* **Work instruction**
With the pictures removed, the data below must be transcribed in full and exactly.

*** Block opens ***

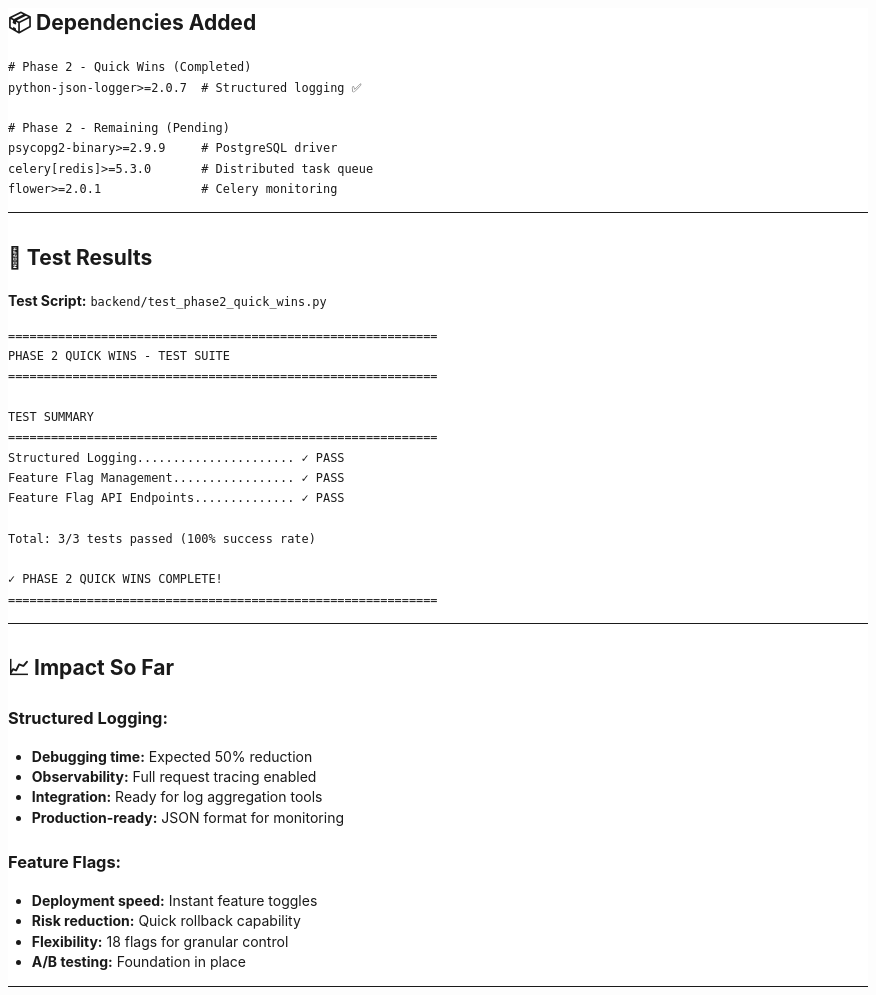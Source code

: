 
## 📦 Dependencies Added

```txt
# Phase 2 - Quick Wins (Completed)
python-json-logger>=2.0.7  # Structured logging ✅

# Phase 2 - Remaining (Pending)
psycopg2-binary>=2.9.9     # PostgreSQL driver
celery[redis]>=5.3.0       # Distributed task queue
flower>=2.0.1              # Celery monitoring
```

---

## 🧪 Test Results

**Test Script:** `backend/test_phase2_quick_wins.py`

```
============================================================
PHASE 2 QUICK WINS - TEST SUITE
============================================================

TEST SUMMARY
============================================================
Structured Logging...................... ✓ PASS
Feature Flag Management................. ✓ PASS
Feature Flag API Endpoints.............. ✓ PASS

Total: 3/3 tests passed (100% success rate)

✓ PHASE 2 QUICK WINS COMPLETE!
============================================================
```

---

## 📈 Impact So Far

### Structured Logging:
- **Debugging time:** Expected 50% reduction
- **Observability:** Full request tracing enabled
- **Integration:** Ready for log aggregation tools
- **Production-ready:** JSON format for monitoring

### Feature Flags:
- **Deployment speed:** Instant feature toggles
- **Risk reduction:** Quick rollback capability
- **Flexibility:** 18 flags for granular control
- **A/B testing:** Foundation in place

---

*** Block closes ***

* **Reply**
Source code

: 
## 📦 Dependencies Added

```txt
# Phase 2 - Quick Wins (Completed)
python-json-logger>=2.0.7  # Structured logging ✅

# Phase 2 - Remaining (Pending)
psycopg2-binary>=2.9.9     # PostgreSQL driver
celery[redis]>=5.3.0       # Distributed task queue
flower>=2.0.1              # Celery monitoring
```

---

## 🧪 Test Results

**Test Script:** `backend/test_phase2_quick_wins.py`

```
============================================================
PHASE 2 QUICK WINS - TEST SUITE
============================================================

TEST SUMMARY
============================================================
Structured Logging...................... ✓ PASS
Feature Flag Management................. ✓ PASS
Feature Flag API Endpoints.............. ✓ PASS

Total: 3/3 tests passed (100% success rate)

✓ PHASE 2 QUICK WINS COMPLETE!
============================================================
```

---

## 📈 Impact So Far

### Structured Logging:
- **Debugging time:** Expected 50% reduction
- **Observability:** Full request tracing enabled
- **Integration:** Ready for log aggregation tools
- **Production-ready:** JSON format for monitoring

### Feature Flags:
- **Deployment speed:** Instant feature toggles
- **Risk reduction:** Quick rollback capability
- **Flexibility:** 18 flags for granular control
- **A/B testing:** Foundation in place

---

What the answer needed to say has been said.